Disney California Adventure premiered a new ride in 2001, Soarin’ over California. It was not just a new attraction for the park, it was a world first; the Flying Theatre was born. It would take nine years before a non-Disney theme park could premiere a similar ride, Feeling Taiwan at E-DA World (Taiwan). The ride was built by Brogent Technologies, Inc. from Kaohsiung, Taiwan. In our previous special about Brogent we spoke with marketing and sales director Stefan Rothaug about the history of the company and created an overview of their ride catalogue. This time, we take a further look into the creation of their most successful ride to date, the Flying Theatre, or i-Ride as Brogent calls the model.
Developing the first Flying Theatre
While developing the new E-DA World, the owners of the future park were inspired by the Soarin’ rides in Disney’s theme parks and wanted one of their own. However, Walt Disney Imagineering co-developed Soarin’ themselves (with Dynamic Attractions) and did not allow their rides to be copied. E-DA World could not get the same ride and therefore turned to Brogent. As described in the previous special, Brogent was merely a software developer in those days and had no experience in building amusement rides. The company would soon find out what it takes to develop such a ride.
“The biggest challenge, I think, was the patent from Disney. That was the only obstacle we had. We had to do something that delivers a similar experience, but does not infringe the patent of Disney”, says Stefan. It required thinking on a different level. Well, on multiple levels, you could say. In Soarin’, all gondolas are placed behind one another during (un)loading and they move up above each other at the start of the ride. One of the major changes that Brogent made was to place the gondolas on different levels of the building. “That was the biggest change, which is now always a big discussion in the flying theatre industry. Some people like it better to enter from one platform and some people like it our way. There are a lot of advantages and disadvantages for each option, but since we decided to go this path in the early days, we now optimized everything to the advantages of this setup.”
Riders are taken to the level where they will be seated. Each level has a balcony with the seats of the gondolas on one side and the movie screen on the other (sometimes there is a curtain between the balcony and the screen). When the ride starts, the railing of the balcony drops and the gondolas move forward over the edge, clearing themselves from the floor. With this concept, the gondolas do not have to move upwards anymore, only forwards.

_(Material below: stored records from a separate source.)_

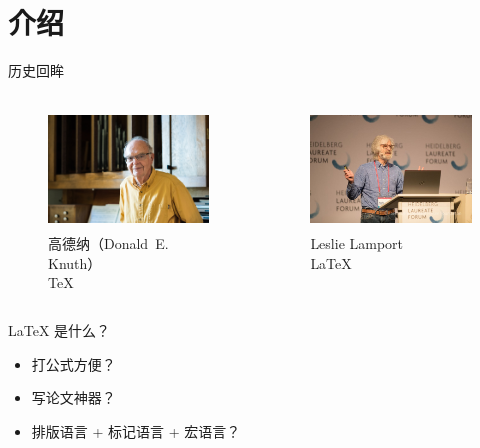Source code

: \section{介绍}

\begin{frame}{历史回眸}
\begin{columns}
\begin{column}{0.45\textwidth}
  \begin{figure}
    \centering
    \includegraphics[height=3.2cm]{figures/Knuth-vivian20181019E.jpg}
    \caption{高德纳（Donald~E. Knuth）\footnotemark \\ \TeX}
  \end{figure}
\end{column}
\begin{column}{0.45\textwidth}
  \begin{figure}
    \centering
    \includegraphics[height=3.2cm]{figures/lamport-2018.jpg}
    \caption{Leslie Lamport~\footnotemark \\ \LaTeX}
  \end{figure}
\end{column}
\end{columns}
\end{frame}

\begin{frame}{\LaTeX{} 是什么？}
\begin{itemize}
  \item 打公式方便？
  \item 写论文神器？
  \item 排版语言 + 标记语言 + 宏语言？
\end{itemize}
\end{frame}

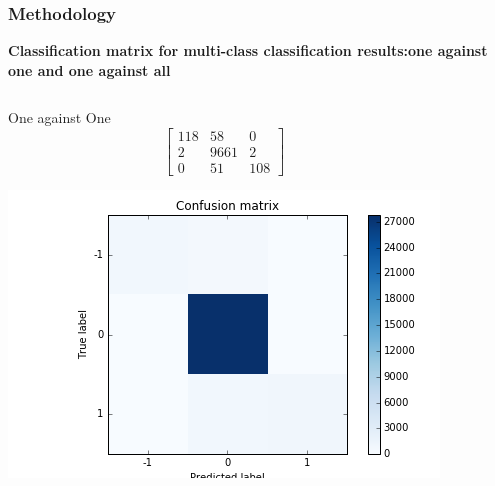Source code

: \documentclass[xcolor={x11names,svgnames,dvipsnames}]{beamer}
\begin{document}
\begin{frame}
\frametitle{Methodology}
\textbf{Classification matrix for multi-class classification results:\alert{one against one and one against all}}\\
\begin{columns}
\column{2.3in}
	\begin{block}{One against One}
\begin{equation*}       
\left[           
  \begin{array}{ccc}   
    118&    58 &    0\\  
     2& 9661& 2\\  
    0  &  51 & 108
  \end{array}
\right]               
\end{equation*}
\begin{center}
     \includegraphics[width=1\textwidth, height=0.45\textheight]{one_vs_one.png}
\end{center}
\end{block}
\column{2.3in}


\end{columns}
\end{frame}
\end{document}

“The biggest advantage is that we can use a modular design. I take This Is Holland in Amsterdam for example: we have four gondolas with each 10 seats. So we got two levels, with 20 people on the first floor and 20 people on the second floor. Two gondolas per level and those gondolas are all fully independent. That means from operational side, if we have a failure in the system and one gondola is not operational, we still can have 30 people on the ride and have it operational”, tells Stefan, “On the other hand as well, if you have a off-peak day you can just operate one floor and you can keep the other one closed and save on operation costs.” This is a huge difference with Soarin’, where there are always three gondolas linked to each other.
An often-heard disadvantage of a multiple level ride is that an operator will need staff members on every floor. However, Stefan disagrees that this is a disadvantage. “If you have a peak day, you will need people on every floor. But if you have a peak day in a theatre like Soarin’, you also need people on each row to get the seatbelts checked quickly. If you want operation excellence, you need those staff anyway. For us it is on the first, second, third floor, for them it would be in the dispatch hall on each row, so in the end I think it’s the same demand for the operation crew.”

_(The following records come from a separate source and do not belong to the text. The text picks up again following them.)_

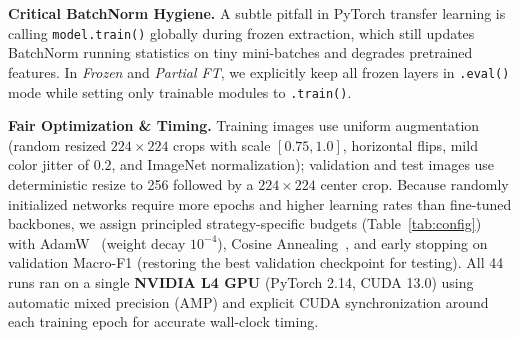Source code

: \documentclass[sigconf,nonacm]{acmart}
\begin{document}
\textbf{Critical BatchNorm Hygiene.} A subtle pitfall in PyTorch transfer learning is calling \texttt{model.train()} globally during frozen extraction, which still updates BatchNorm running statistics on tiny mini-batches and degrades pretrained features. In \emph{Frozen} and \emph{Partial FT}, we explicitly keep all frozen layers in \texttt{.eval()} mode while setting only trainable modules to \texttt{.train()}.

\textbf{Fair Optimization \& Timing.} Training images use uniform augmentation (random resized $224\times 224$ crops with scale $[0.75, 1.0]$, horizontal flips, mild color jitter of $0.2$, and ImageNet normalization); validation and test images use deterministic resize to 256 followed by a $224\times 224$ center crop. Because randomly initialized networks require more epochs and higher learning rates than fine-tuned backbones, we assign principled strategy-specific budgets (Table~\ref{tab:config}) with AdamW~\cite{loshchilov2019decoupled} (weight decay $10^{-4}$), Cosine Annealing~\cite{loshchilov2017sgdr}, and early stopping on validation Macro-F1 (restoring the best validation checkpoint for testing). All 44 runs ran on a single \textbf{NVIDIA L4 GPU} (PyTorch 2.14, CUDA 13.0) using automatic mixed precision (AMP) and explicit CUDA synchronization around each training epoch for accurate wall-clock timing.

\begin{table}[t]
  \centering
  \caption{Training configuration per strategy on ResNet-18. Batch size is 32 for $\le$25\% data and 64 for $\ge$50\% data.}
  \label{tab:config}
  \renewcommand{\arraystretch}{0.92}
\end{table}
\end{document}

In the first design for E-DA World, Brogent placed the gondolas suspended from the ceiling. The motion system was placed between the ceiling and the gondola and consisted of a so-called Stewart Platform. This is a system that can provide the gondola six degrees of freedom, meaning it can move across three axes (up or down, left or right, back or forwards), but also rotate over each axis. The original system of Soarin’ only has three degrees of freedom.

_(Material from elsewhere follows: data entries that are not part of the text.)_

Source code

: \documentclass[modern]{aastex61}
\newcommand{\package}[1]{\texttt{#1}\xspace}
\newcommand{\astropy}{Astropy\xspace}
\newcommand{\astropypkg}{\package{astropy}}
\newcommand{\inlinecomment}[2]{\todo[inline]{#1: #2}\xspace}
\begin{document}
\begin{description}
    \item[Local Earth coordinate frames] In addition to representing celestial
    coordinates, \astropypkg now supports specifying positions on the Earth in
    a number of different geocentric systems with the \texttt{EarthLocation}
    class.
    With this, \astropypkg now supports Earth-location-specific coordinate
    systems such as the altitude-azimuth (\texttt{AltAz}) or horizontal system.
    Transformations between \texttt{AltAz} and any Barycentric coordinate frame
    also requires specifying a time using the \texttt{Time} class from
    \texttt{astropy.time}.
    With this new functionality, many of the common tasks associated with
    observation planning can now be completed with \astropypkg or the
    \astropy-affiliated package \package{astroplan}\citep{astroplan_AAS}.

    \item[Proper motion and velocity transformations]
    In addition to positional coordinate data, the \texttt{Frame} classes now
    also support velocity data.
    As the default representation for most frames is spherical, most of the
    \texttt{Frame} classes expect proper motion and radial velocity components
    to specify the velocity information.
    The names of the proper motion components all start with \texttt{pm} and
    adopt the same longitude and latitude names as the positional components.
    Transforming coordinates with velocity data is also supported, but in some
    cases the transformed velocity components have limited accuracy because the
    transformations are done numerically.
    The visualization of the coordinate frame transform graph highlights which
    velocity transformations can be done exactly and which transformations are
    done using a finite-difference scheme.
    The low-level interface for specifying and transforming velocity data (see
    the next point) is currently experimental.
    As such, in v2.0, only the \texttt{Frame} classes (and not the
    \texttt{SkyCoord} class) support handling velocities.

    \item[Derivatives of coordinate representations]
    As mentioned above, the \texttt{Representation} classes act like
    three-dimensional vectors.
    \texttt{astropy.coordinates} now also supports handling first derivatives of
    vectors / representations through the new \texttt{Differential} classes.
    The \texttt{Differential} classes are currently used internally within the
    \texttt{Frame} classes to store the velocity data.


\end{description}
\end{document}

However, there have been a lot of technical developments between the first and latest i-Ride. Stefan explains: “There is always a development. We are still a project based company. We are not mass producing anything. I think we usually do three to five openings a year, but 2021 was a crazy year with more than 20 ride systems opening around the world. That means we have to learn a lot from every project and then we implement that for the next one. So there’s an evolution for sure.”The company has learned a lot from the prototype and implemented changes on the second version they built. “Especially between the very first one and the second one in Vancouver (FlyOver Canada), there was a real revolution. The most obvious change is that the very first one in E-DA was suspended. Now, the motion system is in the back, so it is behind the seats. It is not hanging anymore.”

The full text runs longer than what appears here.